*** Block opens ***

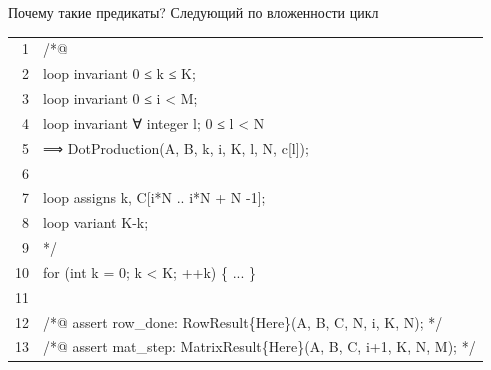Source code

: \documentclass[aspectratio=169, 11pt]{beamer}
\newcommand{\AK}[1]{\textcolor{acslkw}{#1}}   %
\newcommand{\AT}[1]{\textcolor{acslty}{#1}}   %
\newcommand{\AQ}[1]{\textcolor{acslqu}{#1}}   %
\newcommand{\AI}[1]{\textcolor{acslid}{#1}}   %
\newcommand{\AN}[1]{\textcolor{acslnm}{#1}}   %
\newcommand{\AL}[1]{\textcolor{acsllg}{#1}}   %
\newcommand{\AC}[1]{\textcolor{acslcm}{#1}}   %
\newcommand{\ALB}[1]{\textcolor{acsllb}{#1}}  %
\begin{document}
\begin{frame}[fragile]{Почему такие предикаты? Следующий по вложенности цикл}
	\ttfamily\small
	\setlength{\baselineskip}{1.15em}
	\setlength{\parindent}{0pt}
	
	\begingroup
	\setlength{\fboxsep}{0pt}%
	\colorbox{codebg}{%
		\begin{minipage}{\linewidth}
			\vspace{6pt}%
			\hspace{8pt}%
			\begin{tabular}{@{}r@{\hspace{1.2em}}l@{}}
				\textcolor{ln}{1} & \AC{/*@} \\
				\textcolor{ln}{2} & \hspace{2em}\AK{loop invariant} \AN{0} \AL{≤} \AI{k} \AL{≤} \AI{K}; \\
				\textcolor{ln}{3} & \hspace{2em}\AK{loop invariant} \AN{0} \AL{≤} \AI{i} \AL{<} \AI{M}; \\
				\textcolor{ln}{4} & \hspace{2em}\AK{loop invariant} \AQ{∀} \AT{integer} \AI{l}; \AN{0} \AL{≤} \AI{l} \AL{<} \AI{N} \\
				\textcolor{ln}{5} & \hspace{4em}\AL{⟹} \AI{DotProduction}(\AI{A}, \AI{B}, \AI{k}, \AI{i}, \AI{K}, \AI{l}, \AI{N}, \AI{c}[\AI{l}]); \\
				\textcolor{ln}{6} & \\
				\textcolor{ln}{7} & \hspace{2em}\AK{loop assigns} \AI{k}, \AI{C}[\AI{i}\AI{*}\AI{N} \AL{..} \AI{i}\AI{*}\AI{N} \AL{+} \AI{N} \AN{-1}]; \\
				\textcolor{ln}{8} & \hspace{2em}\AK{loop variant} \AI{K}\AN{-}\AI{k}; \\
				\textcolor{ln}{9} & \AC{*/} \\
				\textcolor{ln}{10} & \AK{for} (\AT{int} \AI{k} \AL{=} \AN{0}; \AI{k} \AL{<} \AI{K}; \AL{++}\AI{k}) \{ \AC{...} \} \\
				\textcolor{ln}{11} & \\
				\textcolor{ln}{12} & \AC{/*@} \AK{assert} \AI{row\_done}: \AI{RowResult}\{\ALB{Here}\}(\AI{A}, \AI{B}, \AI{C}, \AI{N}, \AI{i}, \AI{K}, \AI{N}); \AC{*/} \\
				\textcolor{ln}{13} & \AC{/*@} \AK{assert} \AI{mat\_step}: \AI{MatrixResult}\{\ALB{Here}\}(\AI{A}, \AI{B}, \AI{C}, \AI{i}\AN{+1}, \AI{K}, \AI{N}, \AI{M}); \AC{*/} \\
			\end{tabular}
			\hspace{8pt}%
			\vspace{4pt}%
		\end{minipage}%
	}%
	\endgroup
\end{frame}
\end{document}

*** Block closes ***

Task to complete
Full copy, no pictures: write out each line of the data exactly as it stands.

Reply
Source code

: \documentclass[aspectratio=169, 11pt]{beamer}
\newcommand{\AK}[1]{\textcolor{acslkw}{#1}}   %
\newcommand{\AT}[1]{\textcolor{acslty}{#1}}   %
\newcommand{\AQ}[1]{\textcolor{acslqu}{#1}}   %
\newcommand{\AI}[1]{\textcolor{acslid}{#1}}   %
\newcommand{\AN}[1]{\textcolor{acslnm}{#1}}   %
\newcommand{\AL}[1]{\textcolor{acsllg}{#1}}   %
\newcommand{\AC}[1]{\textcolor{acslcm}{#1}}   %
\newcommand{\ALB}[1]{\textcolor{acsllb}{#1}}  %
\begin{document}
\begin{frame}[fragile]{Почему такие предикаты? Следующий по вложенности цикл}
	\ttfamily\small
	\setlength{\baselineskip}{1.15em}
	\setlength{\parindent}{0pt}
	
	\begingroup
	\setlength{\fboxsep}{0pt}%
	\colorbox{codebg}{%
		\begin{minipage}{\linewidth}
			\vspace{6pt}%
			\hspace{8pt}%
			\begin{tabular}{@{}r@{\hspace{1.2em}}l@{}}
				\textcolor{ln}{1} & \AC{/*@} \\
				\textcolor{ln}{2} & \hspace{2em}\AK{loop invariant} \AN{0} \AL{≤} \AI{k} \AL{≤} \AI{K}; \\
				\textcolor{ln}{3} & \hspace{2em}\AK{loop invariant} \AN{0} \AL{≤} \AI{i} \AL{<} \AI{M}; \\
				\textcolor{ln}{4} & \hspace{2em}\AK{loop invariant} \AQ{∀} \AT{integer} \AI{l}; \AN{0} \AL{≤} \AI{l} \AL{<} \AI{N} \\
				\textcolor{ln}{5} & \hspace{4em}\AL{⟹} \AI{DotProduction}(\AI{A}, \AI{B}, \AI{k}, \AI{i}, \AI{K}, \AI{l}, \AI{N}, \AI{c}[\AI{l}]); \\
				\textcolor{ln}{6} & \\
				\textcolor{ln}{7} & \hspace{2em}\AK{loop assigns} \AI{k}, \AI{C}[\AI{i}\AI{*}\AI{N} \AL{..} \AI{i}\AI{*}\AI{N} \AL{+} \AI{N} \AN{-1}]; \\
				\textcolor{ln}{8} & \hspace{2em}\AK{loop variant} \AI{K}\AN{-}\AI{k}; \\
				\textcolor{ln}{9} & \AC{*/} \\
				\textcolor{ln}{10} & \AK{for} (\AT{int} \AI{k} \AL{=} \AN{0}; \AI{k} \AL{<} \AI{K}; \AL{++}\AI{k}) \{ \AC{...} \} \\
				\textcolor{ln}{11} & \\
				\textcolor{ln}{12} & \AC{/*@} \AK{assert} \AI{row\_done}: \AI{RowResult}\{\ALB{Here}\}(\AI{A}, \AI{B}, \AI{C}, \AI{N}, \AI{i}, \AI{K}, \AI{N}); \AC{*/} \\
				\textcolor{ln}{13} & \AC{/*@} \AK{assert} \AI{mat\_step}: \AI{MatrixResult}\{\ALB{Here}\}(\AI{A}, \AI{B}, \AI{C}, \AI{i}\AN{+1}, \AI{K}, \AI{N}, \AI{M}); \AC{*/} \\
			\end{tabular}
			\hspace{8pt}%
			\vspace{4pt}%
		\end{minipage}%
	}%
	\endgroup
\end{frame}
\end{document}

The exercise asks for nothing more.